Exercise data Block Start

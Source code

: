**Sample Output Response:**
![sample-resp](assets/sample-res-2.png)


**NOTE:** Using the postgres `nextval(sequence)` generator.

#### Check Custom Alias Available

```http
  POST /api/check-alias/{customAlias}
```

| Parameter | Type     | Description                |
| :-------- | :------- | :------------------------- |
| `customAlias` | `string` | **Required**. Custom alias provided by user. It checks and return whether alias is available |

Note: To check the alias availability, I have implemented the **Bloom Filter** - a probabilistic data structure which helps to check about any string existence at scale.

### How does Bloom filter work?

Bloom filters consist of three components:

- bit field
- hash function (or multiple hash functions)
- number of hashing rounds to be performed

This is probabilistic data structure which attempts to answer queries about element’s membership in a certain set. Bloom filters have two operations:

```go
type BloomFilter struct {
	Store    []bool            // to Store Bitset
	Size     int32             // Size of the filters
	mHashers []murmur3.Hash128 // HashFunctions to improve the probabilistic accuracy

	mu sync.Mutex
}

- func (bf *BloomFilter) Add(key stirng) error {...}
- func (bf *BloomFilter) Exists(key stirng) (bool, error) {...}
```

Exercise data Block End
Exercise data Block Start

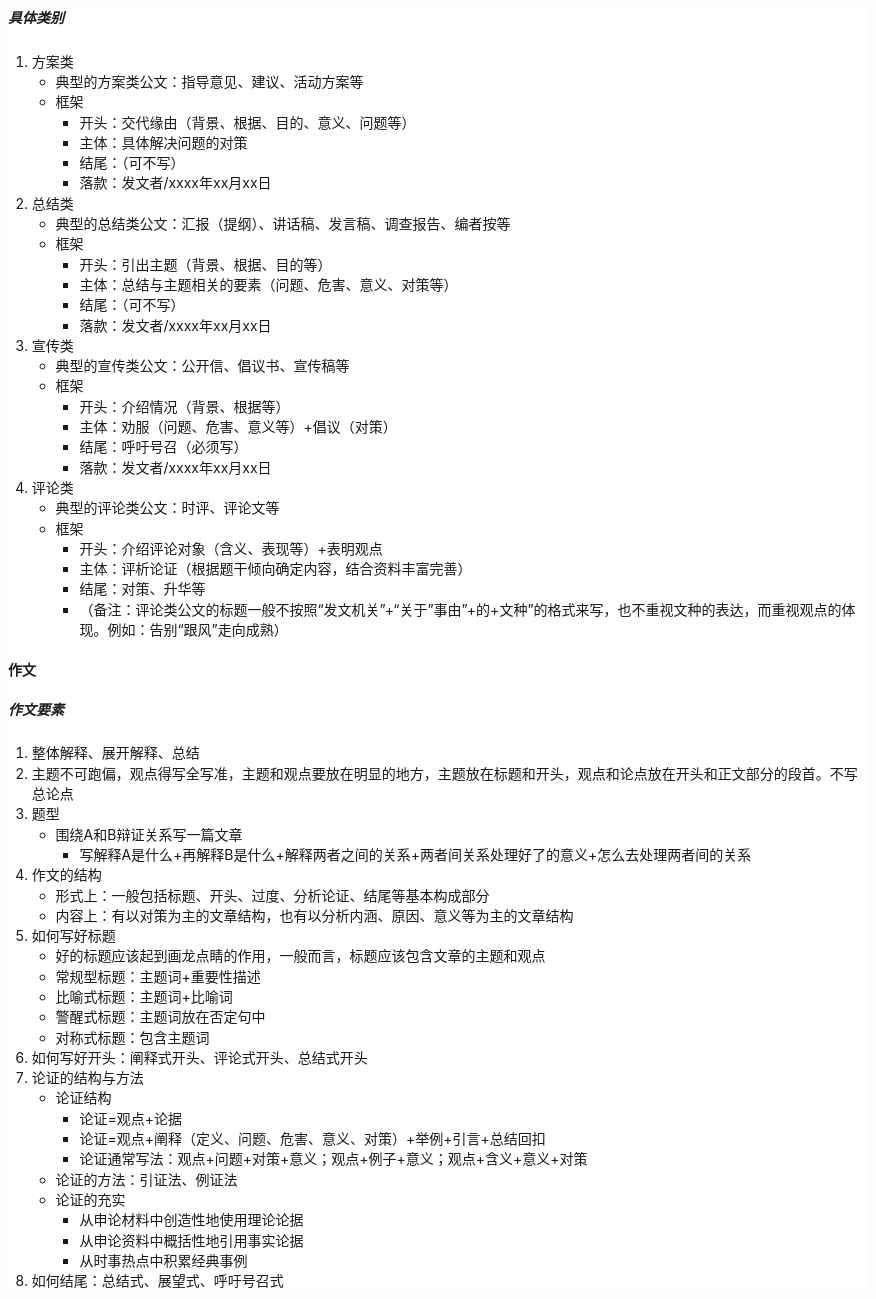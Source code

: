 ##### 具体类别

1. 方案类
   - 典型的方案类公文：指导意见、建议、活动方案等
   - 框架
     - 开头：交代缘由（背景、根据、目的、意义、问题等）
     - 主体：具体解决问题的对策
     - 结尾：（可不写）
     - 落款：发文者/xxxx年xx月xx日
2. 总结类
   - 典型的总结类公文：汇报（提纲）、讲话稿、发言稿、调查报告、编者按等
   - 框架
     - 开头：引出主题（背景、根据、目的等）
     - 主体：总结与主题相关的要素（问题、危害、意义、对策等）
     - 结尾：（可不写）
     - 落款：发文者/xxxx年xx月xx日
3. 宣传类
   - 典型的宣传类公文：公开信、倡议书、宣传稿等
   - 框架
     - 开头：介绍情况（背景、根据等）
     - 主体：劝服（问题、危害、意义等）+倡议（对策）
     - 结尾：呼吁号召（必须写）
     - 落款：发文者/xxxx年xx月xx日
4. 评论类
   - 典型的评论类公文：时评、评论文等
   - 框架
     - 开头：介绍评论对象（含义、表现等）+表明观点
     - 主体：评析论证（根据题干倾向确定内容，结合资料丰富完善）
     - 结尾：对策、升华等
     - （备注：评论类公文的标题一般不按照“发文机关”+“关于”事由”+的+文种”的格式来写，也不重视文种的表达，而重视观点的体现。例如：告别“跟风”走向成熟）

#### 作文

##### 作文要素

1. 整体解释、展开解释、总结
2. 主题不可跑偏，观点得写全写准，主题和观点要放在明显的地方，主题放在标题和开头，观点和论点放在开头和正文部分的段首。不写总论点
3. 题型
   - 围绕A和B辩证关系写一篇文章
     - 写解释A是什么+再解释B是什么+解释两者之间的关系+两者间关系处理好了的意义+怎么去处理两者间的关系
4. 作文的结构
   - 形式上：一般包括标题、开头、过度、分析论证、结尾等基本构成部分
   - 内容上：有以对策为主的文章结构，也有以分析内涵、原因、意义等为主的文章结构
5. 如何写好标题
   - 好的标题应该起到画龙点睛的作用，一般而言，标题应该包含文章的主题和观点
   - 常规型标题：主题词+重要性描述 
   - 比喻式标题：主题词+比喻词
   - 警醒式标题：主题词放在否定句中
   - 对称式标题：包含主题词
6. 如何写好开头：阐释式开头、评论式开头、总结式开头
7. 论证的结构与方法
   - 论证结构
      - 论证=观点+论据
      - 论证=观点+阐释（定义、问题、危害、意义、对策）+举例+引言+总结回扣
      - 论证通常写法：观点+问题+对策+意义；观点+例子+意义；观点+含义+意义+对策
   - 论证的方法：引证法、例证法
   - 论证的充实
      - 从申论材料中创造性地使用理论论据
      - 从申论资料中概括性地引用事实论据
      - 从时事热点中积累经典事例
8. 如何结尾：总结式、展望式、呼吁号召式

Exercise data Block End

To do
Using the entries above, extract exactly the span from the line with "- 从申论材料中创造性地使用理论论据" to the line with "8. 如何结尾：总结式、展望式、呼吁号召式", both lines included; leave out everything else.

Task response
      - 从申论材料中创造性地使用理论论据
      - 从申论资料中概括性地引用事实论据
      - 从时事热点中积累经典事例
8. 如何结尾：总结式、展望式、呼吁号召式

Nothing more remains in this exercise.